Problem to solve:
Please set down each of the lines below once more, exactly, omitting all pictures.

Dataset entries:
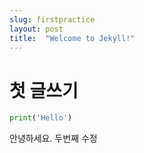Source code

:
 ```yaml
---
slug: firstpractice
layout: post
title:  "Welcome to Jekyll!"
---
```


# 첫 글쓰기

```python
print('Hello')
```

안녕하세요.
두번째 수정
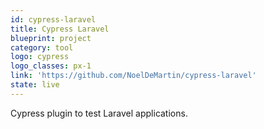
 ```yaml
---
id: cypress-laravel
title: Cypress Laravel
blueprint: project
category: tool
logo: cypress
logo_classes: px-1
link: 'https://github.com/NoelDeMartin/cypress-laravel'
state: live
---
```


Cypress plugin to test Laravel applications.
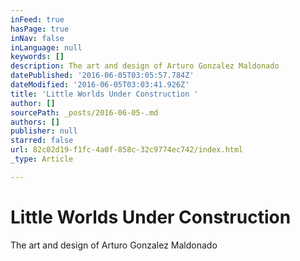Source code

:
 ```yaml
---
inFeed: true
hasPage: true
inNav: false
inLanguage: null
keywords: []
description: The art and design of Arturo Gonzalez Maldonado
datePublished: '2016-06-05T03:05:57.784Z'
dateModified: '2016-06-05T03:03:41.926Z'
title: 'Little Worlds Under Construction '
author: []
sourcePath: _posts/2016-06-05-.md
authors: []
publisher: null
starred: false
url: 82c02d19-f1fc-4a0f-858c-32c9774ec742/index.html
_type: Article

---
```

# Little Worlds Under Construction 

The art and design of Arturo Gonzalez Maldonado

Solution to the problem:
Source code

:
 ```yaml
---
slug: firstpractice
layout: post
title:  "Welcome to Jekyll!"
---
```


# 첫 글쓰기

```python
print('Hello')
```

안녕하세요.
두번째 수정
 ```yaml
---
id: cypress-laravel
title: Cypress Laravel
blueprint: project
category: tool
logo: cypress
logo_classes: px-1
link: 'https://github.com/NoelDeMartin/cypress-laravel'
state: live
---
```


Cypress plugin to test Laravel applications.
Source code

:
 ```yaml
---
inFeed: true
hasPage: true
inNav: false
inLanguage: null
keywords: []
description: The art and design of Arturo Gonzalez Maldonado
datePublished: '2016-06-05T03:05:57.784Z'
dateModified: '2016-06-05T03:03:41.926Z'
title: 'Little Worlds Under Construction '
author: []
sourcePath: _posts/2016-06-05-.md
authors: []
publisher: null
starred: false
url: 82c02d19-f1fc-4a0f-858c-32c9774ec742/index.html
_type: Article

---
```

# Little Worlds Under Construction 

The art and design of Arturo Gonzalez Maldonado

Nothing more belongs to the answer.